"What! would you sell your ancestors, like Charles Surface?"
"No, I wouldn't go so far as that. But these pictures are wasting their sweetness on the desert air in being shut up here, and, as I need money more than pictures, I would sell them if I could. I don't see much chance of doing so, however, for the Errington cousins--and I've got about a hundred--would come down on me as a lunatic if I did so. Hang them! I wish they'd this place to keep up on a small income, they wouldn't be so anxious to keep these miles of painted canvas. But never mind, while there's Aunt Jelly there's hope, so come along and look at the hall from the gallery. It's the best place to see it."
So they went along a narrow passage into the older portion of the house, and soon found themselves in the wide gallery running round the hall at a height of about forty feet. A wonderfully impressive place it was, with its lance-shaped windows, filled with stained glass, through which the pale sunlight streamed, casting fantastic patterns on the oaken floor. Between every window, shields, spears and battle axes, with faded banners drooping above them, telling of ancient wars and the days of chivalry, when the deserted hall was filled with men-at-arms and bold knights in steel armour, before the invention of gunpowder relegated their iron panoply to the obscurity of country houses and museums. At the upper end of the room a raised dais, above which a royal canopy and the Errington arms flashing in gilt splendour from the dusky shadows, while high above arose the pointed roof with its great oaken rafters faintly seen in the gloom. It was certainly a fine specimen of the mediæval ages and doubtless many stirring tales could be told of the generations that had feasted under its lofty roof, or departed from thence to harry the lands of weaker neighbours, as was the kindly fashion in those misnamed good old days.
"A wonderful old place, isn't it?" said Guy, as they stood looking from the height of the gallery at the immense space below, "and genuine too. None of the sham antiquity of Abbotsford here. All this is the real thing, and just as it was in the old days when the Erringtons wore those absurd suits of armour, and poked their neighbours' eyes out with those long spears."
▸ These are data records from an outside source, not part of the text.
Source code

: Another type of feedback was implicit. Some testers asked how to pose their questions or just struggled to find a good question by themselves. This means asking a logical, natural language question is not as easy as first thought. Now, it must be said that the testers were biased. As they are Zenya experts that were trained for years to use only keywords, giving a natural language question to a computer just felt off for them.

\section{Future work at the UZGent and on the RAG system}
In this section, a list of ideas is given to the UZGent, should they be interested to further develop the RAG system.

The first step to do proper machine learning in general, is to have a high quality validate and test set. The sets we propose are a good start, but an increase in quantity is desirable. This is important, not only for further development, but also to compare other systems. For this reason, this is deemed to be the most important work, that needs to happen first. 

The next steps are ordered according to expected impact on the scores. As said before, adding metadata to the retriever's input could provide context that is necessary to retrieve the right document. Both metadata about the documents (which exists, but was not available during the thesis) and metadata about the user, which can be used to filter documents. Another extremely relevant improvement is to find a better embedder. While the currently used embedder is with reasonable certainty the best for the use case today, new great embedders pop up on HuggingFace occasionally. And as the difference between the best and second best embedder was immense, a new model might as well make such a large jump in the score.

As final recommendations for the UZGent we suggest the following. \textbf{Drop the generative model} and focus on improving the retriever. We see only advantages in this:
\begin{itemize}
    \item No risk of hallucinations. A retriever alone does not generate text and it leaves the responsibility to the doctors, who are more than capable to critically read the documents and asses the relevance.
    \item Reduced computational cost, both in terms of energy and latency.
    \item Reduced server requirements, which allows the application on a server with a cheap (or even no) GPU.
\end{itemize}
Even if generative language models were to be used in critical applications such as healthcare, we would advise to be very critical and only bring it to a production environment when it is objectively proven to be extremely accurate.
"You ought to be very proud of your race, Guy."
"I don't see much to be proud of in them," he replied candidly, throwing his arm round his wife's waist, "they were a humdrum lot at best the Erringtons. Went to church, minded their own business, and left other people's wives alone. They always seemed to have been on the safe side in keeping their property, however, and if it hadn't been for their building craze, I'd be decently off. According to their ideas there was no place like home, however, and that is why they spent such a lot of money over it. I am proud of the dear old Hall, but I do wish it wasn't quite so large."
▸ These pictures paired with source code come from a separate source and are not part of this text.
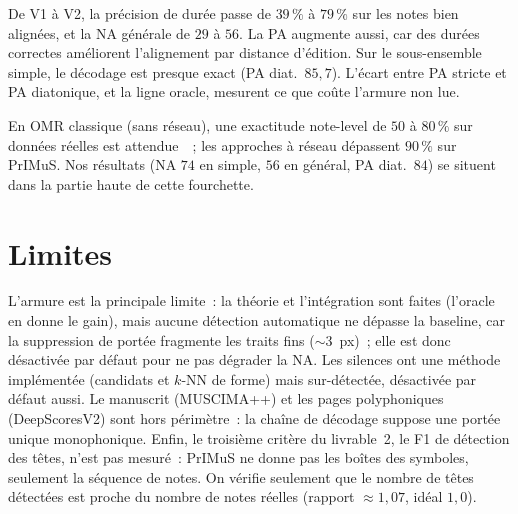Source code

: \documentclass[11pt,a4paper]{article}
\begin{document}
De V1 à V2, la précision de durée passe de $39\,\%$ à $79\,\%$ sur les notes bien alignées, et la NA générale de
$29$ à $56$. La PA augmente aussi, car des durées correctes améliorent l'alignement par distance d'édition. Sur
le sous-ensemble simple, le décodage est presque exact (PA diat.\ $85{,}7$). L'écart entre PA stricte et PA
diatonique, et la ligne oracle, mesurent ce que coûte l'armure non lue.

En OMR classique (sans réseau), une exactitude note-level de $50$ à $80\,\%$ sur données réelles est
attendue~\cite{rebelo2012,calvo2020}~; les approches à réseau dépassent $90\,\%$ sur PrIMuS. Nos résultats (NA
$74$ en simple, $56$ en général, PA diat.\ $84$) se situent dans la partie haute de cette fourchette.

\section{Limites}\label{sec:limites}
L'armure est la principale limite~: la théorie et l'intégration sont faites (l'oracle en donne
le gain), mais aucune détection automatique ne dépasse la baseline, car la suppression de portée fragmente les
traits fins ($\sim$3~px)~; elle est donc désactivée par défaut pour ne pas dégrader la NA. Les silences ont une
méthode implémentée (candidats et $k$-NN de forme) mais sur-détectée, désactivée par défaut aussi. Le manuscrit
(MUSCIMA++) et les pages polyphoniques (DeepScoresV2) sont hors périmètre~: la chaîne de décodage suppose une
portée unique monophonique. Enfin, le troisième critère du livrable~2, le F1 de détection des têtes, n'est pas
mesuré~: PrIMuS ne donne pas les boîtes des symboles, seulement la séquence de notes. On vérifie seulement que
le nombre de têtes détectées est proche du nombre de notes réelles (rapport $\approx 1{,}07$, idéal $1{,}0$).

\printbibliography[heading=bibnumbered,title={Références}]
\end{document}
"Do you use this place at all?" asked Alizon as they left the gallery.
"Only for dances, and tenants' dinners," he answered carelessly; "it looks very pretty when it's full, but at present one would think it was haunted. Quite a mistake, as there isn't a single ghost in the whole place. A pity, isn't it, for this queer old house just looks a fit place for shadowy figures and gruesome legends."
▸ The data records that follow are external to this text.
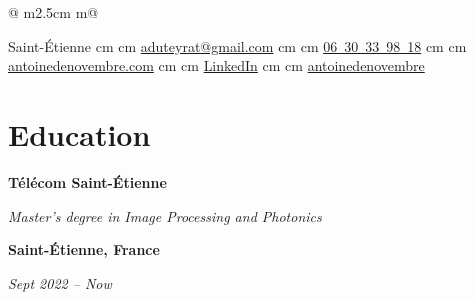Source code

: \documentclass[10pt, letterpaper]{article}
\newenvironment{twocolentry}[2][]{
    \onecolentry
    \def\secondColumn{#2}
    \setcolumnwidth{\fill, 6 cm}
    \begin{paracol}{2}
}{
    \switchcolumn \raggedleft \secondColumn
    \end{paracol}
    \endonecolentry
} %
\newenvironment{header}{
    \setlength{\topsep}{0pt}\par\kern\topsep\centering\linespread{1.5}
}{
    \par\kern\topsep
} %
\let\hrefWithoutArrow\href
\renewcommand{\href}[2]{\hrefWithoutArrow{#1}{\ifthenelse{\equal{#2}{}}{ }{#2 }\raisebox{.15ex}{\footnotesize \faExternalLink*}}}
\begin{document}
\begin{header}
\begin{tabular}{@{} m{2.5cm}  m{\dimexpr\textwidth-2.5cm}@{} }
\begin{minipage}[t]{\linewidth}
            \normalsize
            \mbox{{\color{black}\footnotesize\faMapMarker*}\hspace*{0.13cm}Saint-Étienne}%
             cm%
            \AND%
             cm%
            \mbox{\hrefWithoutArrow{mailto:aduteyrat@gmail.com}{\color{black}{\footnotesize\faEnvelope[regular]}\hspace*{0.13cm}aduteyrat@gmail.com}}%
             cm%
            \AND%
             cm%
            \mbox{\hrefWithoutArrow{tel:+33-06-30-33-98-18}{\color{black}{\footnotesize\faPhone*}\hspace*{0.13cm}06 30 33 98 18}}%
             cm%
            \AND%
             cm%
            \mbox{\hrefWithoutArrow{https://antoinedenovembre.com/}{\color{black}{\footnotesize\faLink}\hspace*{0.13cm}antoinedenovembre.com}}%
             cm%
            \AND%
             cm%
            \mbox{\hrefWithoutArrow{https://linkedin.com/in/antoine-duteyrat/}{\color{black}{\footnotesize\faLinkedinIn}\hspace*{0.13cm}LinkedIn}}%
             cm%
            \AND%
             cm%
            \mbox{\hrefWithoutArrow{https://github.com/antoinedenovembre}{\color{black}{\footnotesize\faGithub}\hspace*{0.13cm}antoinedenovembre}}%
        \end{minipage}
    \end{tabular}
    \end{header}

    
    \vspace*{-0.4cm} 
    \section{Education}
        \begin{twocolentry}{
			\textbf{Saint-Étienne, France}

			\textit{Sept 2022 – Now}}
            \textbf{Télécom Saint-Étienne}

            \textit{Master’s degree in Image Processing and Photonics}
        \end{twocolentry}
\end{document}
"I suppose there are plenty of stories about the Hall."
"Oh yes! but very mild stories, I'm afraid, not even equal to the average shilling shocker. Errington Hall has no history which would delight novelists or antiquaries. Queen Elizabeth didn't stop here on a royal progress, Oliver Cromwell's Ironsides didn't besiege the place, and though I think the Hanoverian Erringtons were mixed up in Jacobite plots they hid neither Prince James nor Prince Charlie. We are a very prosaic lot, my dear, and although the whole house is romantic enough in appearance, there isn't a story about it that would frighten a five-year-old child."